Prince George coroner Donita Kuzma raised the possibility on Friday, although she stressed that determination won't be made until the evidence gathered during an initial investigation is presented to the chief coroner.
In an inquest, a jury hears evidence related to a death in order to make recommendations related to preventing similar events in the future.
Paul Gerard Judge, 47, died on Christmas Day from an injury he received five days before. No foul play is suspected but whether he committed suicide or the death was accidental remains part of the investigation, Kuzma said.
She indicated an inquest is possible because the chain of events began while the man was in custody. That Judge actually died in hospital five days later could make the investigation a "little tricky," Kuzma said, and it could take a little longer than usual to gather evidence.

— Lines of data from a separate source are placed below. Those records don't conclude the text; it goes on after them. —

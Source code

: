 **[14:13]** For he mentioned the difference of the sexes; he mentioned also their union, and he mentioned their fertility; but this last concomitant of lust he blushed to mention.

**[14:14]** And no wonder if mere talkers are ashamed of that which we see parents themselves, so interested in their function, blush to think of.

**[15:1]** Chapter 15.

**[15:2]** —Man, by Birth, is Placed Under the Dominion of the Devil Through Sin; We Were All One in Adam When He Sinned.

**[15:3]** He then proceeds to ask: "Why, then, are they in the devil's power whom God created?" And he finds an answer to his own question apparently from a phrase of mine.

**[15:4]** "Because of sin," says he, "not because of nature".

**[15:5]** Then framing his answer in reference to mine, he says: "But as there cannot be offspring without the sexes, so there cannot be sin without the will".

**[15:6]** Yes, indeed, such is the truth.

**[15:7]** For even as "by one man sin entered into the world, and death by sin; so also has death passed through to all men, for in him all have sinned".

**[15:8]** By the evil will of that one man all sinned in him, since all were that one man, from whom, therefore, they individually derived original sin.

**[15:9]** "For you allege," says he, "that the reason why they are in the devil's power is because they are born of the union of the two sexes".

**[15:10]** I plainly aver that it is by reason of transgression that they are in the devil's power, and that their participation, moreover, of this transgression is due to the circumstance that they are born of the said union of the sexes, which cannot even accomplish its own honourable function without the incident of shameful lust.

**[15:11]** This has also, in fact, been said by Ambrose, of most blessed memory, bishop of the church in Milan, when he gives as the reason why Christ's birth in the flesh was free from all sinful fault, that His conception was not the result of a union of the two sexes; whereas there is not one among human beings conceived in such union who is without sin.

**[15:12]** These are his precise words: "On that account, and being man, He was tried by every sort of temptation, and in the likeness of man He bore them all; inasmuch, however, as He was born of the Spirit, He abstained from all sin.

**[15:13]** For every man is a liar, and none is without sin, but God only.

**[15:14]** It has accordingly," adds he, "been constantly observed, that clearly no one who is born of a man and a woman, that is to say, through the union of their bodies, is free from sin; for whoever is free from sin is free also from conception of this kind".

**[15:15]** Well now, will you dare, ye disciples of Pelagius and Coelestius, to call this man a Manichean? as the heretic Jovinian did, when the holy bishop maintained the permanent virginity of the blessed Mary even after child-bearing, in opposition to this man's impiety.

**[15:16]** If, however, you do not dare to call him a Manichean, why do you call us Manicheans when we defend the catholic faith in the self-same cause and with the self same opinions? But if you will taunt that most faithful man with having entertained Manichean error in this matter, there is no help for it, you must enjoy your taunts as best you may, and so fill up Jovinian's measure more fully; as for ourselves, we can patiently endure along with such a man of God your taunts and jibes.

"At this point it's still a little early," Kuzma said when asked if she knew when the findings will be handed to the chief coroner.

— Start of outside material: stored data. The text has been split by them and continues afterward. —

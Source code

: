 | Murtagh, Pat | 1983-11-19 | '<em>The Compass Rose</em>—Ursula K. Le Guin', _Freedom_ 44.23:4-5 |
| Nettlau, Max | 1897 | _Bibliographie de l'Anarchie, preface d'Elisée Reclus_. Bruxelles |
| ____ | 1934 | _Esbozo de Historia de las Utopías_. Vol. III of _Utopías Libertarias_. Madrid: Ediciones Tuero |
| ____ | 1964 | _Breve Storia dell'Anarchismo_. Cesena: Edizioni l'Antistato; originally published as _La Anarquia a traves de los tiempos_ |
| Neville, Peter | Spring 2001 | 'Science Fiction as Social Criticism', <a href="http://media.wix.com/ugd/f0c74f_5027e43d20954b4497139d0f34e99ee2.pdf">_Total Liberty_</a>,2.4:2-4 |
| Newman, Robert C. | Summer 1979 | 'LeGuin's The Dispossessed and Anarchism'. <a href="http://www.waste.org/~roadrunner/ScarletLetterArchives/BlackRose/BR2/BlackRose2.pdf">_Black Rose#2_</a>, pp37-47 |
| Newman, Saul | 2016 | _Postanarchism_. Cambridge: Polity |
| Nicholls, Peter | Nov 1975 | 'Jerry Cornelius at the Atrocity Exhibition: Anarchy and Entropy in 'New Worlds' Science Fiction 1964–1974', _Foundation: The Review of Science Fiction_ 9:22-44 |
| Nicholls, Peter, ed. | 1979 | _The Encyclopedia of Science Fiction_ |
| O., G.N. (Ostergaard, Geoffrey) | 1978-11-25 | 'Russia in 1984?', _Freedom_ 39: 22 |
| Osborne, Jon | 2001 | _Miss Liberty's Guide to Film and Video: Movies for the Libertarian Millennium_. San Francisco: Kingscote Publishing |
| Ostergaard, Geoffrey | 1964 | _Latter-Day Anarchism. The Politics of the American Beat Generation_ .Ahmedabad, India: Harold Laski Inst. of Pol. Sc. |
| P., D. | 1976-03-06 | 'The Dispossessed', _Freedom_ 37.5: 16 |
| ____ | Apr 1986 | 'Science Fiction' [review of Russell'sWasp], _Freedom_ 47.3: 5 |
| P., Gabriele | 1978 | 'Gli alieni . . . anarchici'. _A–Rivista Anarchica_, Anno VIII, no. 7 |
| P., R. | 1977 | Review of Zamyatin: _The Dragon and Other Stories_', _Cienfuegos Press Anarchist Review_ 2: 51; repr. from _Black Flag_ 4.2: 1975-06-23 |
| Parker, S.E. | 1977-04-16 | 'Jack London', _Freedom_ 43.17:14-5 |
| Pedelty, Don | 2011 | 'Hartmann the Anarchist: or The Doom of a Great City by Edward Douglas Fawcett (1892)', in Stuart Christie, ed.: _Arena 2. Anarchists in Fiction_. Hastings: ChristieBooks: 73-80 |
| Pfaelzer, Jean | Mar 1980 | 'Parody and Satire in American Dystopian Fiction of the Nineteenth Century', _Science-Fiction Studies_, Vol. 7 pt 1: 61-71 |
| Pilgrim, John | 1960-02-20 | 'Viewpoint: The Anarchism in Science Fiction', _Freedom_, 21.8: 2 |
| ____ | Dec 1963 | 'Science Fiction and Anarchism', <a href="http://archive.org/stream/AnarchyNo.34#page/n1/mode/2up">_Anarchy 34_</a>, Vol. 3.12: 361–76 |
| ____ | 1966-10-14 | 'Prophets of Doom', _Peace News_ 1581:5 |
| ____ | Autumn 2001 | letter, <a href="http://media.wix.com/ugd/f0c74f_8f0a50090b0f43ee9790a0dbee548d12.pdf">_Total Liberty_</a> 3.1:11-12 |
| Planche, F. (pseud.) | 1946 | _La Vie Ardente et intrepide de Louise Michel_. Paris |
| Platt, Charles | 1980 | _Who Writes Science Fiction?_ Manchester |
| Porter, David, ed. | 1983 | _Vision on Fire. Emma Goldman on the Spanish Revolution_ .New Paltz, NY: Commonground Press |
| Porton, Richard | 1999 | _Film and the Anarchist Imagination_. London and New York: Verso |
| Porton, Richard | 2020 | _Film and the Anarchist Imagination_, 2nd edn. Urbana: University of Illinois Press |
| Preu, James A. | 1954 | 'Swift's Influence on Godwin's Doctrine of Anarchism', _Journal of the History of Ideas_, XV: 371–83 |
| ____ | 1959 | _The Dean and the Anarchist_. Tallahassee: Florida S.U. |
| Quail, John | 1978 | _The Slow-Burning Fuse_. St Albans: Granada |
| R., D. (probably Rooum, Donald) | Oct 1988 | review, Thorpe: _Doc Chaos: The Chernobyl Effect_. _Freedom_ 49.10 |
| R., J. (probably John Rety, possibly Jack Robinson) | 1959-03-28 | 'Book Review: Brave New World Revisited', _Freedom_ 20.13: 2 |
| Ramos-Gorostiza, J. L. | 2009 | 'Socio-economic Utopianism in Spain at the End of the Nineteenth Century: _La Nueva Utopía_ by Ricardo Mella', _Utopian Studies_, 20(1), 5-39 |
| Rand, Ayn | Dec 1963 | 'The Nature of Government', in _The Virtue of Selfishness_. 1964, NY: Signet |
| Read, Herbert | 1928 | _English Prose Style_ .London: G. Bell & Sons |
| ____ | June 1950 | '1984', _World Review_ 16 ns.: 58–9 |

Up until spring 2010, inquests were mandatory for all in-custody deaths but that's no longer the case following amendments to the provincial Coroner's Act.
Now, the chief coroner can forgo an inquest if satisfied the death was due to natural causes, could not be prevented, and not connected to the care the person received in custody.
The move did not sit well with the B.C. Civil Liberties Association, who argued eliminating the requirement could result in wrongful deaths being undetected.
Judge had been arrested on Dec. 17 following a shots fired incident at a home near the corner of Fifth and Tabor. He had been facing eight charges, including two counts of attempted murder.
With his death, the case against Judge is no longer being pursued.